Lorico destacou um estudo realizado na Suécia com cerca de 1.200 pacientes submetidos a avaliação clínica devido a sintomas cognitivos. Os pesquisadores descobriram que os biomarcadores sanguíneos que analisaram tinham uma precisão diagnóstica de cerca de 90% para identificar a doença de Alzheimer, em comparação com a precisão de aproximadamente 60% alcançada usando exame clínico, testes cognitivos e tomografia computadorizada.
“Foram feitos progressos significativos, mas são necessárias mais pesquisas, validação clínica e aprovações regulatórias antes que os biomarcadores sanguíneos possam ser amplamente utilizados para o rastreio da doença de Alzheimer”, disse Lorico.
“No diagnóstico de pacientes com doença de Alzheimer, os falsos positivos podem levar a uma ansiedade desnecessária para os pacientes e suas famílias e a exames de acompanhamento dispendiosos, como neuroimagem ou análise do líquido cefalorraquidiano, enquanto os falsos negativos podem atrasar o diagnóstico e as intervenções precoces, potencialmente faltando a janela para tratamentos modificadores da doença”, disse Lorico.
Priorize a pesquisa
Jerković e Zalimas acreditam que o Conselho e a Comissão devem dar prioridade ao aumento do financiamento para a investigação, especialmente na detecção precoce e nos tratamentos inovadores.
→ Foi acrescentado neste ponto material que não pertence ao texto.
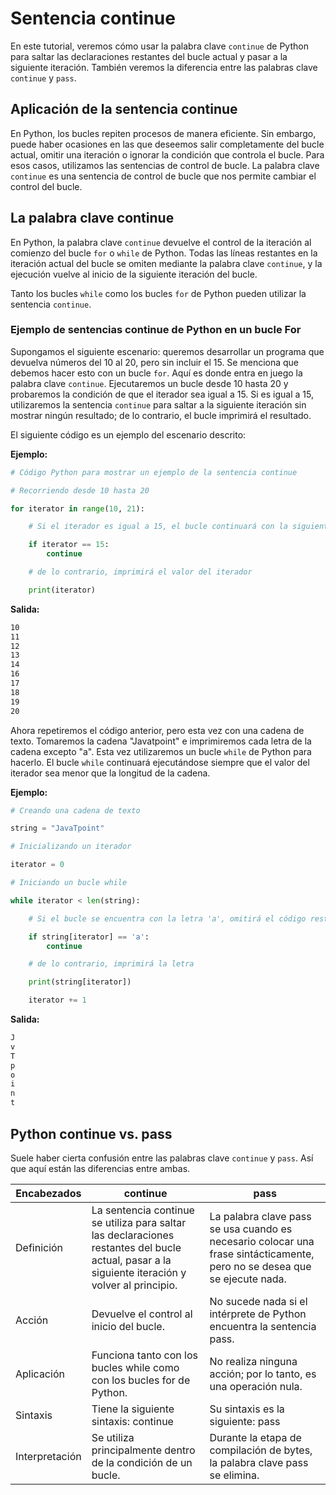 # Sentencia continue

En este tutorial, veremos cómo usar la palabra clave `continue` de Python para saltar las declaraciones restantes del bucle actual y pasar a la siguiente iteración. También veremos la diferencia entre las palabras clave `continue` y `pass`.

## Aplicación de la sentencia continue

En Python, los bucles repiten procesos de manera eficiente. Sin embargo, puede haber ocasiones en las que deseemos salir completamente del bucle actual, omitir una iteración o ignorar la condición que controla el bucle. Para esos casos, utilizamos las sentencias de control de bucle. La palabra clave `continue` es una sentencia de control de bucle que nos permite cambiar el control del bucle.

## La palabra clave continue

En Python, la palabra clave `continue` devuelve el control de la iteración al comienzo del bucle `for` o `while` de Python. Todas las líneas restantes en la iteración actual del bucle se omiten mediante la palabra clave `continue`, y la ejecución vuelve al inicio de la siguiente iteración del bucle.

Tanto los bucles `while` como los bucles `for` de Python pueden utilizar la sentencia `continue`.

### Ejemplo de sentencias continue de Python en un bucle For

Supongamos el siguiente escenario: queremos desarrollar un programa que devuelva números del 10 al 20, pero sin incluir el 15. Se menciona que debemos hacer esto con un bucle `for`. Aquí es donde entra en juego la palabra clave `continue`. Ejecutaremos un bucle desde 10 hasta 20 y probaremos la condición de que el iterador sea igual a 15. Si es igual a 15, utilizaremos la sentencia `continue` para saltar a la siguiente iteración sin mostrar ningún resultado; de lo contrario, el bucle imprimirá el resultado.

El siguiente código es un ejemplo del escenario descrito:

**Ejemplo:**

```python
# Código Python para mostrar un ejemplo de la sentencia continue

# Recorriendo desde 10 hasta 20

for iterator in range(10, 21):

    # Si el iterador es igual a 15, el bucle continuará con la siguiente iteración

    if iterator == 15:
        continue

    # de lo contrario, imprimirá el valor del iterador

    print(iterator)
```

**Salida:**

```bash
10
11
12
13
14
16
17
18
19
20
```

Ahora repetiremos el código anterior, pero esta vez con una cadena de texto. Tomaremos la cadena "Javatpoint" e imprimiremos cada letra de la cadena excepto "a". Esta vez utilizaremos un bucle `while` de Python para hacerlo. El bucle `while` continuará ejecutándose siempre que el valor del iterador sea menor que la longitud de la cadena.

**Ejemplo:**

```python
# Creando una cadena de texto

string = "JavaTpoint"

# Inicializando un iterador

iterator = 0

# Iniciando un bucle while

while iterator < len(string):

    # Si el bucle se encuentra con la letra 'a', omitirá el código restante y pasará a la siguiente iteración

    if string[iterator] == 'a':
        continue

    # de lo contrario, imprimirá la letra

    print(string[iterator])

    iterator += 1
```

**Salida:**

```bash
J
v
T
p
o
i
n
t
```

## Python continue vs. pass

Suele haber cierta confusión entre las palabras clave `continue` y `pass`. Así que aquí están las diferencias entre ambas.

| Encabezados | continue | pass |
| --- | --- | --- |
| Definición | La sentencia continue se utiliza para saltar las declaraciones restantes del bucle actual, pasar a la siguiente iteración y volver al principio. | La palabra clave pass se usa cuando es necesario colocar una frase sintácticamente, pero no se desea que se ejecute nada. |
| Acción | Devuelve el control al inicio del bucle. | No sucede nada si el intérprete de Python encuentra la sentencia pass. |
| Aplicación | Funciona tanto con los bucles while como con los bucles for de Python. | No realiza ninguna acción; por lo tanto, es una operación nula. |
| Sintaxis | Tiene la siguiente sintaxis: continue | Su sintaxis es la siguiente: pass |
| Interpretación | Se utiliza principalmente dentro de la condición de un bucle. | Durante la etapa de compilación de bytes, la palabra clave pass se elimina. |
Ainda há muito sobre o Alzheimer que ainda não sabemos.
Segundo Lorico, um exemplo de questão ainda não esclarecida são os complexos mecanismos patológicos que levam ao Alzheimer.
“Compreender os mecanismos da doença de Alzheimer requer mais trabalho e pode ser uma estratégia eficaz para encontrar novos biomarcadores e melhorar o diagnóstico, especialmente a detecção precoce da doença de Alzheimer”, disse Lorico.